- **INSTRUCTIONS TO FOLLOW**
Search the data for "downloaded". Each line containing it is to be copied.

- **SUPPLIED ENTRIES**
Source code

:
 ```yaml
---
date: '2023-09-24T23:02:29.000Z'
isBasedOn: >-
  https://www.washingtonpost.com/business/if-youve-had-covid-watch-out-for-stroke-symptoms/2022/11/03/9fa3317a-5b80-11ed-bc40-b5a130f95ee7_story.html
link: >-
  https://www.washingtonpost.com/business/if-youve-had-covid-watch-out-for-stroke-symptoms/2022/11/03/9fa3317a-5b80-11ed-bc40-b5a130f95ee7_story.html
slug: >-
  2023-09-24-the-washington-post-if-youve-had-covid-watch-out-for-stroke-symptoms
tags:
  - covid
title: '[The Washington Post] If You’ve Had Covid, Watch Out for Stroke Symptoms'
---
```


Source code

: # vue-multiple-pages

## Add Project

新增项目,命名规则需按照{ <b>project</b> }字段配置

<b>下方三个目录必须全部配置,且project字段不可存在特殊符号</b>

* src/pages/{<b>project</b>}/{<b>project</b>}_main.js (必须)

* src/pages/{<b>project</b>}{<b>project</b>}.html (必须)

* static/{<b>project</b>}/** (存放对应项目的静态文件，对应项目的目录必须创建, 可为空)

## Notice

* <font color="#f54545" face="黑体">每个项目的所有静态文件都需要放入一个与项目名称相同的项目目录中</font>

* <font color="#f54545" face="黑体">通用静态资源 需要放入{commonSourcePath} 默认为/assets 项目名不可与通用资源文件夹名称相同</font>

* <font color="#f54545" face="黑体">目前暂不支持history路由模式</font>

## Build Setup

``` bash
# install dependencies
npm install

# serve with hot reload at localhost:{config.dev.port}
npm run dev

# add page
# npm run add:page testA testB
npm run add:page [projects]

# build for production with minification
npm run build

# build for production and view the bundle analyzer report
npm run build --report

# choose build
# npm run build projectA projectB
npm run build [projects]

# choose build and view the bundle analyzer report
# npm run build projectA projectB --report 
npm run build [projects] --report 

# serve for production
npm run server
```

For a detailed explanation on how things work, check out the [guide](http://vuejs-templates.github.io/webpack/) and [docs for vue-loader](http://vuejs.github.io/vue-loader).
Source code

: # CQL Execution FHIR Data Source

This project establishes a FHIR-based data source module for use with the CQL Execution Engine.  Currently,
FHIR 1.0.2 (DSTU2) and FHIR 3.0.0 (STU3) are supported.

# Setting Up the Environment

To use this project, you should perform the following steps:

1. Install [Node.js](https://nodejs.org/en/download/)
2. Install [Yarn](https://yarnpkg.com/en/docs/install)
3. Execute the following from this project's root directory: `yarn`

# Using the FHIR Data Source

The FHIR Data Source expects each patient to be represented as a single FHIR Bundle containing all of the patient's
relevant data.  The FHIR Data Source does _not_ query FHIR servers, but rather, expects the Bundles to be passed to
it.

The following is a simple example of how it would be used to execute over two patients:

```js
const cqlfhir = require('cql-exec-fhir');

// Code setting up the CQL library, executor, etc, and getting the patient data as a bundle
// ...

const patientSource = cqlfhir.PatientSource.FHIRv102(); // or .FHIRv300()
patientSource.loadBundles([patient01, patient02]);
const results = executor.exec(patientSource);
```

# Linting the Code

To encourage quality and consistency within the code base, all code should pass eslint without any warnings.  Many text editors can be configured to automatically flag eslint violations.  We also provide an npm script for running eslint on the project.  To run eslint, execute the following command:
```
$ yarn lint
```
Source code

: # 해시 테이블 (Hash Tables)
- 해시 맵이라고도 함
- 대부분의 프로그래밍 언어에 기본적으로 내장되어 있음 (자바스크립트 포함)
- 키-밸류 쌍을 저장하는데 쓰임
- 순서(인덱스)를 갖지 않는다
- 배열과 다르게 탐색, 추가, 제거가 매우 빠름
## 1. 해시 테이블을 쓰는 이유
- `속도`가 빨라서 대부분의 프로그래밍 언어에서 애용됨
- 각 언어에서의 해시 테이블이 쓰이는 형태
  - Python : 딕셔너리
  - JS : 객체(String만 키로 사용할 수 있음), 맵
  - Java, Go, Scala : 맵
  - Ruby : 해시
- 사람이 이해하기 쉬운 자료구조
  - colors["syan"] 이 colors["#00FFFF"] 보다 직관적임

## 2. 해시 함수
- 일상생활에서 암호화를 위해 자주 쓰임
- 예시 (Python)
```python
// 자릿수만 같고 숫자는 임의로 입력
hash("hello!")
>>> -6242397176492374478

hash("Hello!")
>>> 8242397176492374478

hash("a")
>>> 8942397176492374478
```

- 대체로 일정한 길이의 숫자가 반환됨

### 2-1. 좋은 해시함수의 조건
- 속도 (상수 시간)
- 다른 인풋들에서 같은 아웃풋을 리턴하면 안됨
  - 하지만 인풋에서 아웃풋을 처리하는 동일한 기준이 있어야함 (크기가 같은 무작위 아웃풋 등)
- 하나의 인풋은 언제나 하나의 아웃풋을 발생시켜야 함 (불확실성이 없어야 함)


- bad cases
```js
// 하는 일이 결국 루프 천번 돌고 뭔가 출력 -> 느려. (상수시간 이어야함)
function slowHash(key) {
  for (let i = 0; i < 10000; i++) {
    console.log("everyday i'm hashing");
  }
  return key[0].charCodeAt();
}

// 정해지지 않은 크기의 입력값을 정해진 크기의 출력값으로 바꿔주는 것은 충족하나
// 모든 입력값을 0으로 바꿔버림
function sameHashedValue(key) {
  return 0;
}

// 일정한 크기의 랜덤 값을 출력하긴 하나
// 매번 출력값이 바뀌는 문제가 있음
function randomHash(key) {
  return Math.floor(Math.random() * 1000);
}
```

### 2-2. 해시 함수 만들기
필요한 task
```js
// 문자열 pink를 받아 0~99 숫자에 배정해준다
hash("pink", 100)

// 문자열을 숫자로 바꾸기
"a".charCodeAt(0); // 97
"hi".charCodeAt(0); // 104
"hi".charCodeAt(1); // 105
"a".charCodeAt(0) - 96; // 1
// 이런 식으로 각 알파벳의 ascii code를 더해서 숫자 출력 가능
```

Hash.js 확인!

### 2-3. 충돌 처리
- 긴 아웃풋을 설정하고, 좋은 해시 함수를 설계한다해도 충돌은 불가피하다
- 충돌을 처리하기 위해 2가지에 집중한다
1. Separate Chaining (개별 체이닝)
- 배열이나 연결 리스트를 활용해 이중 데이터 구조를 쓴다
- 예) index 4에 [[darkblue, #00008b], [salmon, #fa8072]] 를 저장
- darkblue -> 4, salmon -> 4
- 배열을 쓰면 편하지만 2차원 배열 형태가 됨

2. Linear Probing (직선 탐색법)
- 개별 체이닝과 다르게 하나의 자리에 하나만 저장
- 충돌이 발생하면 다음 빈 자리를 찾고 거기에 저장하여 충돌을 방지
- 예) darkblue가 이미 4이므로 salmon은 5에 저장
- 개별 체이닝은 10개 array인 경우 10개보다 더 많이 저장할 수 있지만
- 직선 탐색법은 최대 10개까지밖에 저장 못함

==

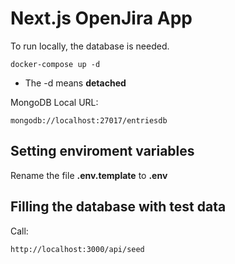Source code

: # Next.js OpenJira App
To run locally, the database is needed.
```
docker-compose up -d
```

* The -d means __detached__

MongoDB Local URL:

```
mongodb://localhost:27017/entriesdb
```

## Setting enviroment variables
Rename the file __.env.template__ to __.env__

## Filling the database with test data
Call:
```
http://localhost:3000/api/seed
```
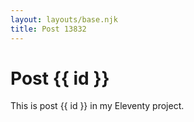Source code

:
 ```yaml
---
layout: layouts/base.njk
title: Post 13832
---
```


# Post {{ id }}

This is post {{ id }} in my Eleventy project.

* * *

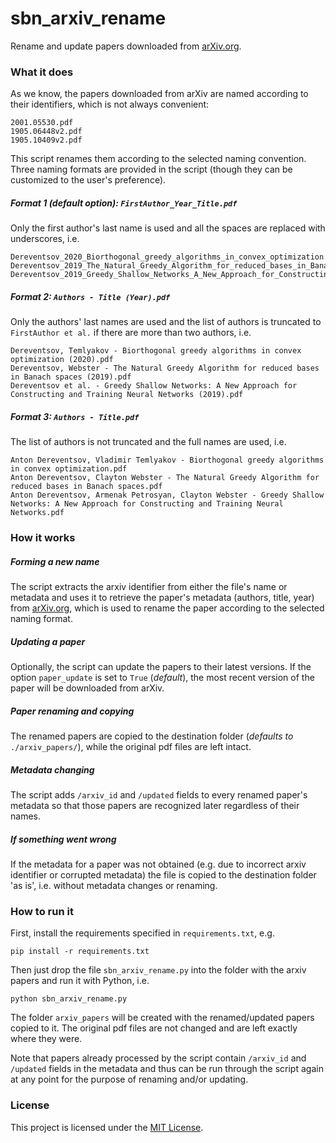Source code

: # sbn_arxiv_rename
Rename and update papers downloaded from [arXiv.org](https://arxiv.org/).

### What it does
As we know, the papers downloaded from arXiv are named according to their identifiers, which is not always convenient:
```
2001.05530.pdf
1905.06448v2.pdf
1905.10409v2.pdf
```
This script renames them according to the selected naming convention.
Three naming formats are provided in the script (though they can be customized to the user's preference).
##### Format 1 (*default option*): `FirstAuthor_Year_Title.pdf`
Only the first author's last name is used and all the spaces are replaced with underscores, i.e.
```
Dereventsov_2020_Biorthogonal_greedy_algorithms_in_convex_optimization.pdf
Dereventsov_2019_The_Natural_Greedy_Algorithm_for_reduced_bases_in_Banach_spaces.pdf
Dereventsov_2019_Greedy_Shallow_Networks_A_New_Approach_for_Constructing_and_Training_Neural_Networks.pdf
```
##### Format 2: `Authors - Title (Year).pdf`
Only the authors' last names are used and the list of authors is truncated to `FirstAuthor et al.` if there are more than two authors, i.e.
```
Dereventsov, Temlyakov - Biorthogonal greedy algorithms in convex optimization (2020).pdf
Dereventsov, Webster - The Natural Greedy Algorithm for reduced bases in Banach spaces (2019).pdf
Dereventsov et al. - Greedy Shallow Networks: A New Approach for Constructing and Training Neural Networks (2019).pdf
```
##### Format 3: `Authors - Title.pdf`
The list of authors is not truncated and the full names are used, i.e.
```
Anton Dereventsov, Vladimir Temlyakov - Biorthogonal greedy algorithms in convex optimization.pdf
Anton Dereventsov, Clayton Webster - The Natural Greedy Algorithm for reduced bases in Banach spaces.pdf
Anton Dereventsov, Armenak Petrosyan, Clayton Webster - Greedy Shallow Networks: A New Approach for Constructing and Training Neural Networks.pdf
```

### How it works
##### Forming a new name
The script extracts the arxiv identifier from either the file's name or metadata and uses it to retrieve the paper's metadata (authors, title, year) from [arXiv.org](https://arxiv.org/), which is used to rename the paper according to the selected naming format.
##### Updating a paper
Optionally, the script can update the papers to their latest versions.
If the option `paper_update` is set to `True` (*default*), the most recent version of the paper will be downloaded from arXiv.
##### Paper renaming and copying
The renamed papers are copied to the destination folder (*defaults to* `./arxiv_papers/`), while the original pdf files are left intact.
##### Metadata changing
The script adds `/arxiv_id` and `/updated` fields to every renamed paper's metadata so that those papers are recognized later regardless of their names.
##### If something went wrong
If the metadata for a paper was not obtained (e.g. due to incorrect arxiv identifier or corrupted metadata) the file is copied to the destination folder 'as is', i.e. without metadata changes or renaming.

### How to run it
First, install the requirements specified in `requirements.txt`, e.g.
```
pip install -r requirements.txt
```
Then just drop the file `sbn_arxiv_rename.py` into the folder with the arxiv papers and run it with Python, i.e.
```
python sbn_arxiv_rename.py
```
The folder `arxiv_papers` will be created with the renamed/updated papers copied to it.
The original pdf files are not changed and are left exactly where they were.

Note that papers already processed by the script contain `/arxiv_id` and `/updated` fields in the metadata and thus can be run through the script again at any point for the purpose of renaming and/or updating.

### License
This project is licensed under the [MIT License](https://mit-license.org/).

- **SOLVED PROBLEM**
Rename and update papers downloaded from [arXiv.org](https://arxiv.org/).
As we know, the papers downloaded from arXiv are named according to their identifiers, which is not always convenient:
If the option `paper_update` is set to `True` (*default*), the most recent version of the paper will be downloaded from arXiv.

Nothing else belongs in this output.